--- Problem to solve ---
Only the lines from the opening of the material through the line bearing "<p><h2>出嘿常见问题：</h2></p>" should be reproduced, exactly and without pictures.

___ Task material ___

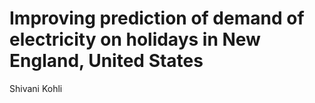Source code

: # Improving prediction of demand of electricity on holidays in New England, United States
Shivani Kohli
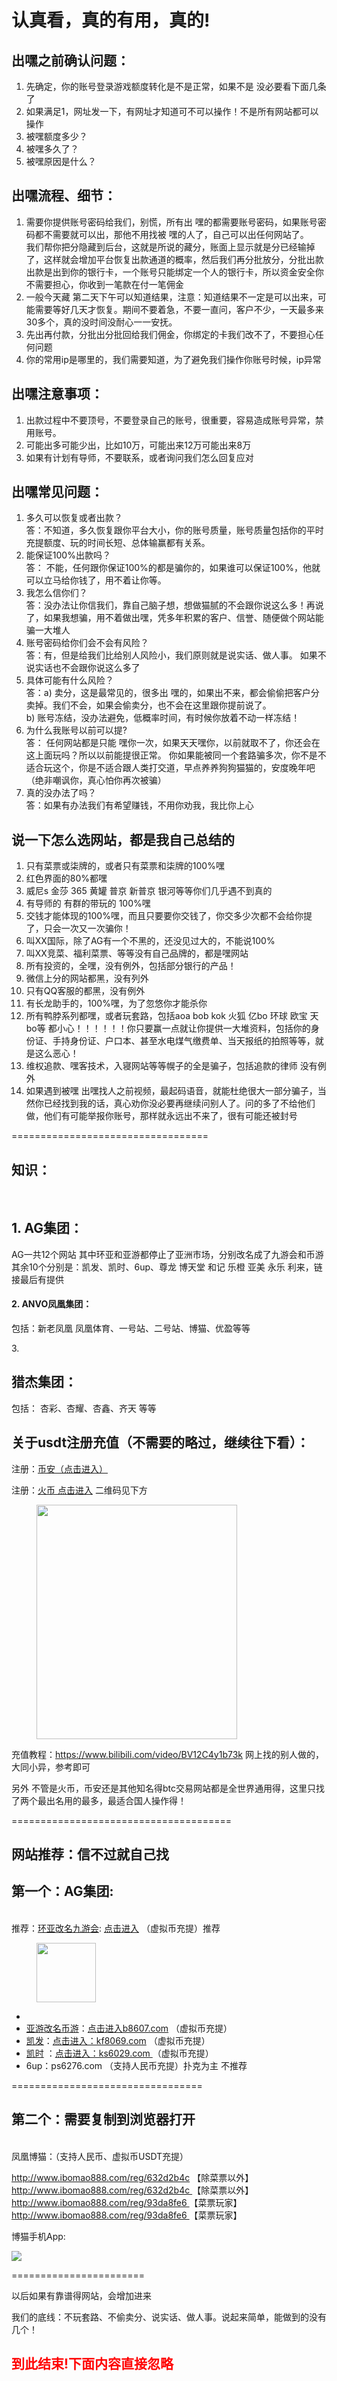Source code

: <h1>认真看，真的有用，真的!</h1>
<h2>出嘿之前确认问题：</h2>


<ol><li>先确定，你的账号登录游戏额度转化是不是正常，如果不是 没必要看下面几条了</li><li>如果满足1，网址发一下，有网址才知道可不可以操作！不是所有网站都可以操作</li><li>被嘿额度多少？</li><li>被嘿多久了？</li><li>被嘿原因是什么？</li></ol>



<p><h2>出嘿流程、细节：</h2></p>



<ol><li>需要你提供账号密码给我们，别慌，所有出 嘿的都需要账号密码，如果账号密码都不需要就可以出，那他不用找被 嘿的人了，自己可以出任何网站了。<br>我们帮你把分隐藏到后台，这就是所说的藏分，账面上显示就是分已经输掉了，这样就会增加平台恢复出款通道的概率，然后我们再分批放分，分批出款 出款是出到你的银行卡，一个账号只能绑定一个人的银行卡，所以资金安全你不需要担心，你收到一笔款在付一笔佣金</li><li>一般今天藏 第二天下午可以知道结果，注意：知道结果不一定是可以出来，可能需要等好几天才恢复。期间不要着急，不要一直问，客户不少，一天最多来30多个，真的没时间没耐心一一安抚。</li><li>先出再付款，分批出分批回给我们佣金，你绑定的卡我们改不了，不要担心任何问题</li><li>你的常用ip是哪里的，我们需要知道，为了避免我们操作你账号时候，ip异常</li></ol>



<p><h2>出嘿注意事项：</h2></p>



<ol><li>出款过程中不要顶号，不要登录自己的账号，很重要，容易造成账号异常，禁用账号。</li><li>可能出多可能少出，比如10万，可能出来12万可能出来8万</li><li>如果有计划有导师，不要联系，或者询问我们怎么回复应对</li></ol>



<p><h2>出嘿常见问题：</h2></p>



<ol><li>多久可以恢复或者出款？<br>答：不知道，多久恢复跟你平台大小，你的账号质量，账号质量包括你的平时充提额度、玩的时间长短、总体输赢都有关系。</li><li>能保证100%出款吗？<br>答： 不能，任何跟你保证100%的都是骗你的，如果谁可以保证100%，他就可以立马给你钱了，用不着让你等。</li><li>我怎么信你们？<br>答：没办法让你信我们，靠自己脑子想，想做猫腻的不会跟你说这么多！再说了，如果我想骗，用不着做出嘿，凭多年积累的客户、信誉、随便做个网站能骗一大堆人</li><li>账号密码给你们会不会有风险？<br>答：有，但是给我们比给别人风险小，我们原则就是说实话、做人事。 如果不说实话也不会跟你说这么多了</li><li>具体可能有什么风险？<br>答：a) 卖分，这是最常见的，很多出 嘿的，如果出不来，都会偷偷把客户分卖掉。我们不会，如果会偷卖分，也不会在这里跟你提前说了。<br>b) 账号冻结，没办法避免，低概率时间，有时候你放着不动一样冻结！</li><li>为什么我账号以前可以提?<br>答： 任何网站都是只能 嘿你一次，如果天天嘿你，以前就取不了，你还会在这上面玩吗？所以以前能提很正常。 你如果能被同一个套路骗多次，你不是不适合玩这个，你是不适合跟人类打交道，早点养养狗狗猫猫的，安度晚年吧 （绝非嘲讽你，真心怕你再次被骗）</li><li>真的没办法了吗？<br>答：如果有办法我们有希望赚钱，不用你劝我，我比你上心</li></ol>



<p><h2>说一下怎么选网站，都是我自己总结的</h2></p>



<ol><li>只有菜票或柒牌的，或者只有菜票和柒牌的100%嘿</li><li>红色界面的80%都嘿</li><li>威尼s 金莎 365 黄罐 普京 新普京 银河等等你们几乎遇不到真的</li><li>有导师的 有群的带玩的 100%嘿</li><li>交钱才能体现的100%嘿，而且只要要你交钱了，你交多少次都不会给你提了，只会一次又一次骗你！</li><li>叫XX国际，除了AG有一个不黑的，还没见过大的，不能说100%</li><li>叫XX竞菜、福利菜票、等等没有自己品牌的，都是嘿网站</li><li>所有投资的，全嘿，没有例外，包括部分银行的产品！</li><li>微信上分的网站都黑，没有列外</li><li>只有QQ客服的都黑，没有例外</li><li>有长龙助手的，100%嘿，为了忽悠你才能杀你</li><li>所有鸭脖系列都嘿，或者玩套路，包括aoa bob kok 火狐 亿bo 环球 欧宝 天bo等 都小心！！！！！！你只要赢一点就让你提供一大堆资料，包括你的身份证、手持身份证、户口本、甚至水电煤气缴费单、当天报纸的拍照等等，就是这么恶心！</li><li>维权追款、嘿客技术，入寝网站等等幌子的全是骗子，包括追款的律师 没有例外</li><li>如果遇到被嘿 出嘿找人之前视频，最起码语音，就能杜绝很大一部分骗子，当然你已经找到我的话，真心劝你没必要再继续问别人了。问的多了不给他们做，他们有可能举报你账号，那样就永远出不来了，很有可能还被封号</li></ol>



<p>==================================</p>



<p><h2>知识：</h2><br><h2>1. AG集团：</h2></p>



<p>AG一共12个网站 其中环亚和亚游都停止了亚洲市场，分别改名成了九游会和币游<br>其余10个分别是：凯发、凯时、6up、尊龙 博天堂 和记 乐橙 亚美 永乐 利来，链接最后有提供</p>



<h4>2. ANVO凤凰集团：</h4>



<p>包括：新老凤凰 凤凰体育、一号站、二号站、博猫、优盈等等</p>



<p>3. <h2>猎杰集团：</h2></p>



<p>包括： 杏彩、杏耀、杏鑫、齐天 等等</p>



<p><h2>关于usdt注册充值（不需要的略过，继续往下看）：</h2></p>



<p>注册：<a rel="noreferrer noopener" href="https://www.binance.com/cn/register?ref=51616146" target="_blank">币安（点击进入）</a>    </p>



<p>注册：<a rel="noreferrer noopener" href="https://www.huobi.com/topic/invited/?invite_code=k68k6" target="_blank">火币 点击进入</a>  二维码见下方</p>



<figure class="wp-block-image size-large"><img loading="lazy" width="321" height="375" src="https://www.ag2020.pw/wp-content/uploads/2020/10/huobi.jpg" alt="" class="wp-image-15" srcset="https://www.ag2020.pw/wp-content/uploads/2020/10/huobi.jpg 321w, https://www.ag2020.pw/wp-content/uploads/2020/10/huobi-257x300.jpg 257w" sizes="(max-width: 321px) 100vw, 321px" /></figure>



<p>充值教程：<a rel="noreferrer noopener" href="https://www.bilibili.com/video/BV12C4y1b73k" target="_blank">https://www.bilibili.com/video/BV12C4y1b73k</a>  网上找的别人做的，大同小异，参考即可</p>



<p>另外 不管是火币，币安还是其他知名得btc交易网站都是全世界通用得，这里只找了两个最出名用的最多，最适合国人操作得！</p>



<p>======================================</p>



<p><h2>网站推荐：信不过就自己找</h2></p>



<p><h2>第一个：AG集团:</h2><br>推荐：<a rel="noreferrer noopener" href="https://www.jy8836.com/register?rc=2657380" target="_blank">环亚改名九游会</a>: <a rel="noreferrer noopener" href="https://www.jy8836.com/register?rc=2657380" target="_blank">点击进入</a> （虚拟币充提）推荐</p>



<figure class="wp-block-image size-large is-resized"><img loading="lazy" src="https://www.ag2020.pw/wp-content/uploads/2020/10/9j.png" alt="" class="wp-image-9" width="95" height="95"/></figure>



<ul><li></li><li><a href="http://b8607.com" target="_blank" rel="noreferrer noopener">亚游改名币游</a>：<a rel="noreferrer noopener" href="http://b8607.com" target="_blank">点击进入b8607.com</a> （虚拟币充提）</li><li><a rel="noreferrer noopener" href="http://kf8069.com" data-type="URL" data-id="kf8069.com" target="_blank">凯发</a>：<a rel="noreferrer noopener" href="http://kf8069.com" target="_blank">点击进入：kf8069.com</a> （虚拟币充提）</li><li><a href="http://ks6029.com" data-type="URL" data-id="ks6029.com" target="_blank" rel="noreferrer noopener">凯时</a> ：<a rel="noreferrer noopener" href="http://ks6029.com" data-type="URL" data-id="ks6029.com" target="_blank">点击进入：ks6029.com </a>（虚拟币充提）</li><li> 6up：ps6276.com （支持人民币充提）扑克为主 不推荐</li></ul>



<p>=================================</p>



<p><h2>第二个：需要复制到浏览器打开</h2><br>凤凰博猫：（支持人民币、虚拟币USDT充提）</p>



<p><a rel="noreferrer noopener" href="http://www.ibomao888.com/reg/632d2b4c" target="_blank">http://www.ibomao888.com/reg/632d2b4c</a> 【除菜票以外】<br><a rel="noreferrer noopener" href="http://www.ibomao888.com/reg/632d2b4c" target="_blank">http://www.ibomao888.com/reg/632d2b4c </a>【除菜票以外】<br><a rel="noreferrer noopener" href="http://www.ibomao888.com/reg/93da8fe6" target="_blank">http://www.ibomao888.com/reg/93da8fe6 </a>【菜票玩家】<br><a rel="noreferrer noopener" href="http://www.ibomao888.com/reg/93da8fe6" target="_blank">http://www.ibomao888.com/reg/93da8fe6 </a>【菜票玩家】</p>

博猫手机App:

<img src="https://i.loli.net/2021/03/05/4GkvQqFDaUT6xH7.jpg" >


<p>=======================</p>



<p>以后如果有靠谱得网站，会增加进来</p>



<p>我们的底线：不玩套路、不偷卖分、说实话、做人事。说起来简单，能做到的没有几个！</p>

<h2><font color="red">到此结束!下面内容直接忽略</font></h2>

___

--- Response below ---
Source code

: # Improving prediction of demand of electricity on holidays in New England, United States
Shivani Kohli
Source code

: <h1>认真看，真的有用，真的!</h1>
<h2>出嘿之前确认问题：</h2>


<ol><li>先确定，你的账号登录游戏额度转化是不是正常，如果不是 没必要看下面几条了</li><li>如果满足1，网址发一下，有网址才知道可不可以操作！不是所有网站都可以操作</li><li>被嘿额度多少？</li><li>被嘿多久了？</li><li>被嘿原因是什么？</li></ol>



<p><h2>出嘿流程、细节：</h2></p>



<ol><li>需要你提供账号密码给我们，别慌，所有出 嘿的都需要账号密码，如果账号密码都不需要就可以出，那他不用找被 嘿的人了，自己可以出任何网站了。<br>我们帮你把分隐藏到后台，这就是所说的藏分，账面上显示就是分已经输掉了，这样就会增加平台恢复出款通道的概率，然后我们再分批放分，分批出款 出款是出到你的银行卡，一个账号只能绑定一个人的银行卡，所以资金安全你不需要担心，你收到一笔款在付一笔佣金</li><li>一般今天藏 第二天下午可以知道结果，注意：知道结果不一定是可以出来，可能需要等好几天才恢复。期间不要着急，不要一直问，客户不少，一天最多来30多个，真的没时间没耐心一一安抚。</li><li>先出再付款，分批出分批回给我们佣金，你绑定的卡我们改不了，不要担心任何问题</li><li>你的常用ip是哪里的，我们需要知道，为了避免我们操作你账号时候，ip异常</li></ol>



<p><h2>出嘿注意事项：</h2></p>



<ol><li>出款过程中不要顶号，不要登录自己的账号，很重要，容易造成账号异常，禁用账号。</li><li>可能出多可能少出，比如10万，可能出来12万可能出来8万</li><li>如果有计划有导师，不要联系，或者询问我们怎么回复应对</li></ol>



<p><h2>出嘿常见问题：</h2></p>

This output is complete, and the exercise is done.